(Stored entries)

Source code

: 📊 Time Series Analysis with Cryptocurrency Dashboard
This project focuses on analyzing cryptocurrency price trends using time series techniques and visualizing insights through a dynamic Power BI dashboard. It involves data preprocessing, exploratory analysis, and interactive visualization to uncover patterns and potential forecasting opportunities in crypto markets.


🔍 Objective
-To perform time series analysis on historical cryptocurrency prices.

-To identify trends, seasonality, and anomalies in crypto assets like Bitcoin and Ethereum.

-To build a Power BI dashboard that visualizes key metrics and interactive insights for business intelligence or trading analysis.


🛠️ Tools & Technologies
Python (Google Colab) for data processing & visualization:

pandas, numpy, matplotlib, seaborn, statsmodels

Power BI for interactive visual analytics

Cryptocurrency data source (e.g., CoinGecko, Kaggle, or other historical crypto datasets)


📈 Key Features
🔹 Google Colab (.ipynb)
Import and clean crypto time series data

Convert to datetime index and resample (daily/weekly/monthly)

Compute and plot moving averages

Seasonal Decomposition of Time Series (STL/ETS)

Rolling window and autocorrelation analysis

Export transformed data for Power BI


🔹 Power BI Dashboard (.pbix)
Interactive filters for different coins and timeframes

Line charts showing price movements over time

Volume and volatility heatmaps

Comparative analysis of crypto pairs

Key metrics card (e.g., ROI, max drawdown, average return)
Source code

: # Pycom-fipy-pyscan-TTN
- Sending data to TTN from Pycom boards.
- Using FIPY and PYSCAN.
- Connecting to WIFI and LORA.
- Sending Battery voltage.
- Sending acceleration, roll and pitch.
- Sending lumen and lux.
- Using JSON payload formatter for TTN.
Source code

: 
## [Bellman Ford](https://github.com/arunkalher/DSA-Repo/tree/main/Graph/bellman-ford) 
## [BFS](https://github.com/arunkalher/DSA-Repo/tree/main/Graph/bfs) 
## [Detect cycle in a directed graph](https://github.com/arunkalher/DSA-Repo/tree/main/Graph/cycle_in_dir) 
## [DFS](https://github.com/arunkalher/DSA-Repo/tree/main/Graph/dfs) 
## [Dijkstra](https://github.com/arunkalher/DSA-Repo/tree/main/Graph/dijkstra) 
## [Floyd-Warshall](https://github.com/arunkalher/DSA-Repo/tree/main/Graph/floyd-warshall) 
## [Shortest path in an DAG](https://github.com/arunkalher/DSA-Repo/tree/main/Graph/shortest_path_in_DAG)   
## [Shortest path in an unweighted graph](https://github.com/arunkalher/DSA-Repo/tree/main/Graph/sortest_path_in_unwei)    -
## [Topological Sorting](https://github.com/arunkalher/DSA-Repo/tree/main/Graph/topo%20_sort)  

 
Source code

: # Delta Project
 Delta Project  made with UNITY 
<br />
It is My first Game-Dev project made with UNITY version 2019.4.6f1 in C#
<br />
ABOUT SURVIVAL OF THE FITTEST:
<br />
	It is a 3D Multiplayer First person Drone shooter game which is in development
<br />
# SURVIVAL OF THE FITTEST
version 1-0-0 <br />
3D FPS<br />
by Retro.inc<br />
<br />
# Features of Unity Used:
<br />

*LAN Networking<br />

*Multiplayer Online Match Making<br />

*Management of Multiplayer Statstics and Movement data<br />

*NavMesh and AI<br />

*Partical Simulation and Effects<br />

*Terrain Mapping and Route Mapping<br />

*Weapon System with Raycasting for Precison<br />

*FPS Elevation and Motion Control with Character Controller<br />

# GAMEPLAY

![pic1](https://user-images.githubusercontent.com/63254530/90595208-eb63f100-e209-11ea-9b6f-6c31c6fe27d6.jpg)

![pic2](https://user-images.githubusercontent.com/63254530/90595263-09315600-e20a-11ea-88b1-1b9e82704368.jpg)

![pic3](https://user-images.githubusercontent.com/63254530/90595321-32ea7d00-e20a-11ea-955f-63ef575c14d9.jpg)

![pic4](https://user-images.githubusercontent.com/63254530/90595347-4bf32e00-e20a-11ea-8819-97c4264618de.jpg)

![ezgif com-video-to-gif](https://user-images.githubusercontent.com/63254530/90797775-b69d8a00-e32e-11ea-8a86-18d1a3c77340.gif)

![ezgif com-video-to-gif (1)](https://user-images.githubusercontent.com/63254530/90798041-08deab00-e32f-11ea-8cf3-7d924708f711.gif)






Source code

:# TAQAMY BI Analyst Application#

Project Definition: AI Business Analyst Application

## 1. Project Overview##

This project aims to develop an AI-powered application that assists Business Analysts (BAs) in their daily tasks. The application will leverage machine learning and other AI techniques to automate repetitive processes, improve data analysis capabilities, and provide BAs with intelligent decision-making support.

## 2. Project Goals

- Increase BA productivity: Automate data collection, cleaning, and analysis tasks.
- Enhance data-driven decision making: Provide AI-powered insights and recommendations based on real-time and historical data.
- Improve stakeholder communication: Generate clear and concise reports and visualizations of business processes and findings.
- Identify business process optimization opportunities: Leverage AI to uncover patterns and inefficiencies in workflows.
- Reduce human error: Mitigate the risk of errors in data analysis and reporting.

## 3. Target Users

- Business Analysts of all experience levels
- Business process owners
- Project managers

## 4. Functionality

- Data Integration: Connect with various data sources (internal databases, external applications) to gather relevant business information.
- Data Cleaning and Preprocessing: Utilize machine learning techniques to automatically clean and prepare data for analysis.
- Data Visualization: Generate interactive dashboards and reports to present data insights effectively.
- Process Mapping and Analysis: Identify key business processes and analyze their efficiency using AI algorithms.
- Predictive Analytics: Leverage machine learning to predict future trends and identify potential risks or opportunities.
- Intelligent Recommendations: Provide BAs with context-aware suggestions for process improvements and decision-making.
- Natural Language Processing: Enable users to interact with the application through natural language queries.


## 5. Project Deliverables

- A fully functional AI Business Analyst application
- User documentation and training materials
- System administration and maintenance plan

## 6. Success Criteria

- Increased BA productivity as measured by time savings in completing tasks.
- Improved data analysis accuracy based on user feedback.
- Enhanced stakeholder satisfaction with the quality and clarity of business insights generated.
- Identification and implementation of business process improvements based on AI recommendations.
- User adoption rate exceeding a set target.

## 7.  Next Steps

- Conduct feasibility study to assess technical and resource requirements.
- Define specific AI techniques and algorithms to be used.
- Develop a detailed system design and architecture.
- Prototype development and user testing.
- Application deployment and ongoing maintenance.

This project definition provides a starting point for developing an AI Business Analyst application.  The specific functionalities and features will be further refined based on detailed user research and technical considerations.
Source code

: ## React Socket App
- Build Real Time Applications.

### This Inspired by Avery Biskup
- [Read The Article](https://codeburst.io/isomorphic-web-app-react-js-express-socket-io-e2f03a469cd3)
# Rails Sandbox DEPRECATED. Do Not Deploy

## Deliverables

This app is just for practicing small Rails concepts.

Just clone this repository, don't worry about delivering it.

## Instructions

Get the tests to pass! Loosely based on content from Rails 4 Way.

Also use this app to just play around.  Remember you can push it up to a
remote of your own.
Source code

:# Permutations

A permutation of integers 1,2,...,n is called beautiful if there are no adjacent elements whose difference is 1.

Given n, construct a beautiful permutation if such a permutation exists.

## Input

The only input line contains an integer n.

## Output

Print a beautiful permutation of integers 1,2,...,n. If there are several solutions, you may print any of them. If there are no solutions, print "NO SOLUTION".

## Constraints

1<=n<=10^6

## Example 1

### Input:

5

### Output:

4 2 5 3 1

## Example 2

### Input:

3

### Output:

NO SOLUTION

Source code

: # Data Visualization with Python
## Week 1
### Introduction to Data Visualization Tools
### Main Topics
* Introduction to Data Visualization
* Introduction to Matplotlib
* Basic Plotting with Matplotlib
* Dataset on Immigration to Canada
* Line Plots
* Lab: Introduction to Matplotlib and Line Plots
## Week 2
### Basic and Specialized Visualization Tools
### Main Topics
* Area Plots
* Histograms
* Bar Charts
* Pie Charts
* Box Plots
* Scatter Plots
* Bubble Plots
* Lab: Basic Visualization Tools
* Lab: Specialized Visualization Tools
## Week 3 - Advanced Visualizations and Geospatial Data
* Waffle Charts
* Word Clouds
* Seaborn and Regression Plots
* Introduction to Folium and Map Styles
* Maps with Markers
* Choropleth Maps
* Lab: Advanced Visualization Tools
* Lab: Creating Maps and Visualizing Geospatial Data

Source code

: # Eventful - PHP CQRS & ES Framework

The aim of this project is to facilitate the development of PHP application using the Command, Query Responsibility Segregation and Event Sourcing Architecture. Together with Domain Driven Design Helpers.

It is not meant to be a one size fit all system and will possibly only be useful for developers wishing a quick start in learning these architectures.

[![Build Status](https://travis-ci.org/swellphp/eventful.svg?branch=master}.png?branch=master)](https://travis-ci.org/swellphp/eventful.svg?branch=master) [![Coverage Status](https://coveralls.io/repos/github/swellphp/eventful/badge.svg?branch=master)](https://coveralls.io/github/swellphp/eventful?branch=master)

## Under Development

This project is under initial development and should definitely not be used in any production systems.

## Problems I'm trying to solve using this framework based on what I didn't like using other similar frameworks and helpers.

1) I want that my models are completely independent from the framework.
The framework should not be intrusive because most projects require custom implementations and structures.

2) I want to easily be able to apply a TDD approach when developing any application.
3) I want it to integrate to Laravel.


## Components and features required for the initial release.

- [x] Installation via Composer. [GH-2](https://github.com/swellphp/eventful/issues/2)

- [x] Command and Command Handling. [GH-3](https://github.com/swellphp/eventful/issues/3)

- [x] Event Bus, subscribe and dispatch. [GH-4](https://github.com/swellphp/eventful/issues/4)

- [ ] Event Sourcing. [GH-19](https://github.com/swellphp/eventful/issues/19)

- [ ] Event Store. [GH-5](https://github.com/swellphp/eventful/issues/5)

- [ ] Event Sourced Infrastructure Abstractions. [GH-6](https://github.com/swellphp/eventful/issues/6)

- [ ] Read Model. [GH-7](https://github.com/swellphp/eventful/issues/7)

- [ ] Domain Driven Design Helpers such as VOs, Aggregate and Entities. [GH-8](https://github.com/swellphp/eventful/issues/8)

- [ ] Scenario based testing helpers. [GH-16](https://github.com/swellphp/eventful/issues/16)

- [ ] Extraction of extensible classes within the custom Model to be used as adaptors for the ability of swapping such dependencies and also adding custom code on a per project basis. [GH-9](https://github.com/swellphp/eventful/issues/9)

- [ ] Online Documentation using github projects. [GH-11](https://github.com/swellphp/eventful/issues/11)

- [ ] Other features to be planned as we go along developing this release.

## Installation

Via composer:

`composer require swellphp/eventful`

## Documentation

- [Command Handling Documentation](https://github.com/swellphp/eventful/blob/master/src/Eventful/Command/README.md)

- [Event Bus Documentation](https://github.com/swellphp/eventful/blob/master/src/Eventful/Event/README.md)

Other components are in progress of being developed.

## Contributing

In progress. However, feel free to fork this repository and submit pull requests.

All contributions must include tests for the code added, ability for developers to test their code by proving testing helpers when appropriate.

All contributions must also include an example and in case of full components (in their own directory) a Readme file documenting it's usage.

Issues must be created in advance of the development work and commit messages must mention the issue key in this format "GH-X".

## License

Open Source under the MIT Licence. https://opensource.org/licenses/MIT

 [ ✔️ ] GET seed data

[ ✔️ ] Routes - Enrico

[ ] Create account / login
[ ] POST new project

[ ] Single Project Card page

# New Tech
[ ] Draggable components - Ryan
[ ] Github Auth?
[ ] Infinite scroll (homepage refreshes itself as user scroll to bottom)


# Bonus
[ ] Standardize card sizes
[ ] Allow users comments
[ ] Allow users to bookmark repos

WORK TASK
Your answer should be one number: the count of lines in the data above that include the word "Google".

ANSWER
2